室生犀星の「山道」という詩
山道で咳のこえがする
山道で僕の考えていることを
誰かがそっくり知っている
僕はそれが誰だかハッキリ分からない。
ジュニア版世界の名詩『山と河の詩集』岩崎書店より。
以前、俳誌「野火」のコラムに取り上げたことがあるが、とにかく好きな詩だ。里山の峠道でも高山の尾根道でもいいだろう。静けさが際立っている。癒される孤愁という感じだ。ほんの少しだけ声を出して読んでみる。大きな声を出しては駄目だ。余韻が消えてしまうから。詩人はどこまで計算して言葉を紡いでいるのだろうか。

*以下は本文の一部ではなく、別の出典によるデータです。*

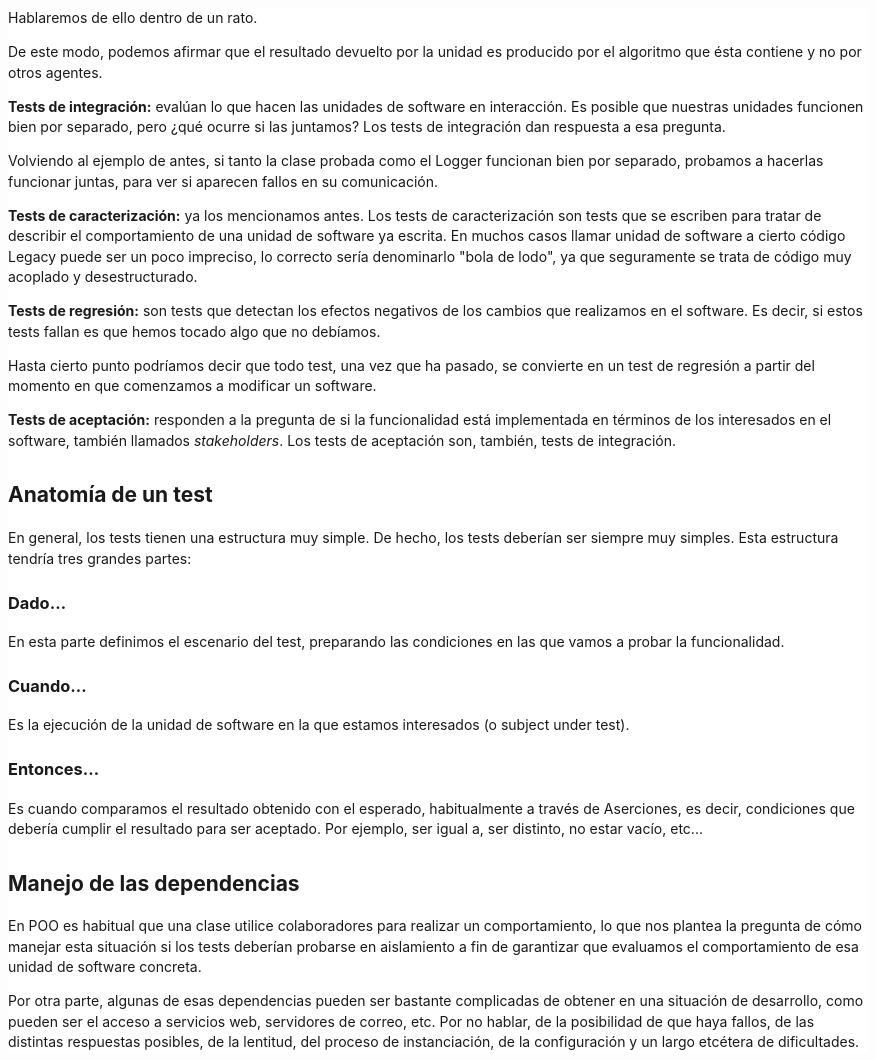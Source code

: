 Hablaremos de ello dentro de un rato.

De este modo, podemos afirmar que el resultado devuelto por la unidad es producido por el algoritmo que ésta contiene y no por otros agentes.

**Tests de integración:** evalúan lo que hacen las unidades de software en interacción. Es posible que nuestras unidades funcionen bien por separado, pero ¿qué ocurre si las juntamos? Los tests de integración dan respuesta a esa pregunta.

Volviendo al ejemplo de antes, si tanto la clase probada como el Logger funcionan bien por separado, probamos a hacerlas funcionar juntas, para ver si aparecen fallos en su comunicación.

**Tests de caracterización:** ya los mencionamos antes. Los tests de caracterización son tests que se escriben para tratar de describir el comportamiento de una unidad de software ya escrita. En muchos casos llamar unidad de software a cierto código Legacy puede ser un poco impreciso, lo correcto sería denominarlo "bola de lodo", ya que seguramente se trata de código muy acoplado y desestructurado.

**Tests de regresión:** son tests que detectan los efectos negativos de los cambios que realizamos en el software. Es decir, si estos tests fallan es que hemos tocado algo que no debíamos.

Hasta cierto punto podríamos decir que todo test, una vez que ha pasado, se convierte en un test de regresión a partir del momento en que comenzamos a modificar un software.

**Tests de aceptación:** responden a la pregunta de si la funcionalidad está implementada en términos de los interesados en el software, también llamados <em>stakeholders</em>. Los tests de aceptación son, también, tests de integración.

## Anatomía de un test

En general, los tests tienen una estructura muy simple. De hecho, los tests deberían ser siempre muy simples. Esta estructura tendría tres grandes partes:

### Dado…

En esta parte definimos el escenario del test, preparando las condiciones en las que vamos a probar la funcionalidad.

### Cuando…

Es la ejecución de la unidad de software en la que estamos interesados (o subject under test).

### Entonces…

Es cuando comparamos el resultado obtenido con el esperado, habitualmente a través de Aserciones, es decir, condiciones que debería cumplir el resultado para ser aceptado. Por ejemplo, ser igual a, ser distinto, no estar vacío, etc...

## Manejo de las dependencias

En POO es habitual que una clase utilice colaboradores para realizar un comportamiento, lo que nos plantea la pregunta de cómo manejar esta situación si los tests deberían probarse en aislamiento a fin de garantizar que evaluamos el comportamiento de esa unidad de software concreta.

Por otra parte, algunas de esas dependencias pueden ser bastante complicadas de obtener en una situación de desarrollo, como pueden ser el acceso a servicios web, servidores de correo, etc. Por no hablar, de la posibilidad de que haya fallos, de las distintas respuestas posibles, de la lentitud, del proceso de instanciación, de la configuración y un largo etcétera de dificultades.
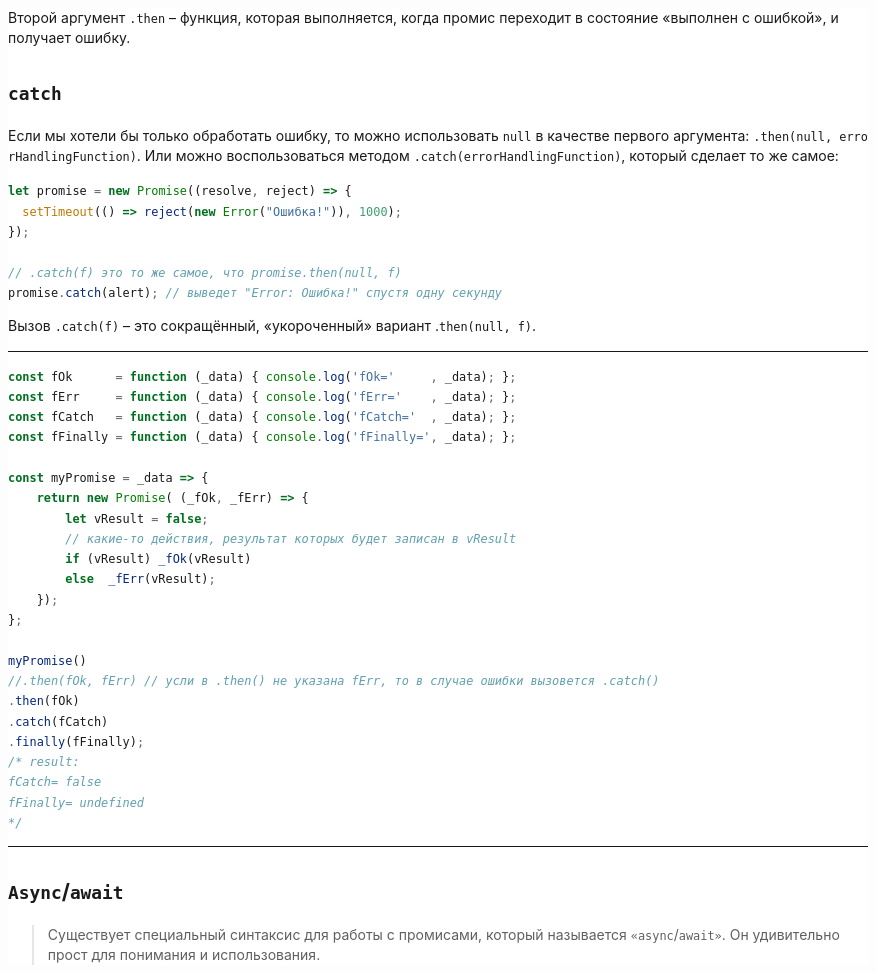 Второй аргумент `.then` – функция, которая выполняется, когда промис переходит в состояние «выполнен с ошибкой», и получает ошибку.

## `catch`

Если мы хотели бы только обработать ошибку, то можно использовать `null` в качестве первого аргумента: `.then(null, errorHandlingFunction)`. Или можно воспользоваться методом `.catch(errorHandlingFunction)`, который сделает то же самое:
```javascript
let promise = new Promise((resolve, reject) => {
  setTimeout(() => reject(new Error("Ошибка!")), 1000);
});

// .catch(f) это то же самое, что promise.then(null, f)
promise.catch(alert); // выведет "Error: Ошибка!" спустя одну секунду
```
Вызов `.catch(f)` – это сокращённый, «укороченный» вариант .`then(null, f)`.

---

```javascript
const fOk      = function (_data) { console.log('fOk='     , _data); };
const fErr     = function (_data) { console.log('fErr='    , _data); };
const fCatch   = function (_data) { console.log('fCatch='  , _data); };
const fFinally = function (_data) { console.log('fFinally=', _data); };

const myPromise = _data => {
	return new Promise( (_fOk, _fErr) => {
		let vResult = false;
		// какие-то действия, результат которых будет записан в vResult
		if (vResult) _fOk(vResult)
		else  _fErr(vResult);
	});
};

myPromise()
//.then(fOk, fErr) // усли в .then() не указана fErr, то в случае ошибки вызовется .catch()
.then(fOk)
.catch(fCatch)
.finally(fFinally);
/* result:
fCatch= false
fFinally= undefined
*/
```
---

## `Async`/`await`

> Существует специальный синтаксис для работы с промисами, который называется `«async`/`await»`. Он удивительно прост для понимания и использования.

1968年発行。とにかく古い詩集。本文は活版印刷。中学生の時に手に入れたのだと思う。私の本棚に50年位差さっている。
赤城山全容見せて梅二月 大谷のり子
勢子の列段々曲がる野焼かな 鈴木康雄
野火歳時記から。
私はこのところすっかり山にご無沙汰している。以前は月一回くらいは低山、藪山を歩いていた。とりわけ赤城山周辺はよく歩いた。鈴木康雄さんは群馬県大間々の住人。この句の野焼は赤城山麓のものだろう。再開したいと思っているが、優柔不断でなかなか出かけられない。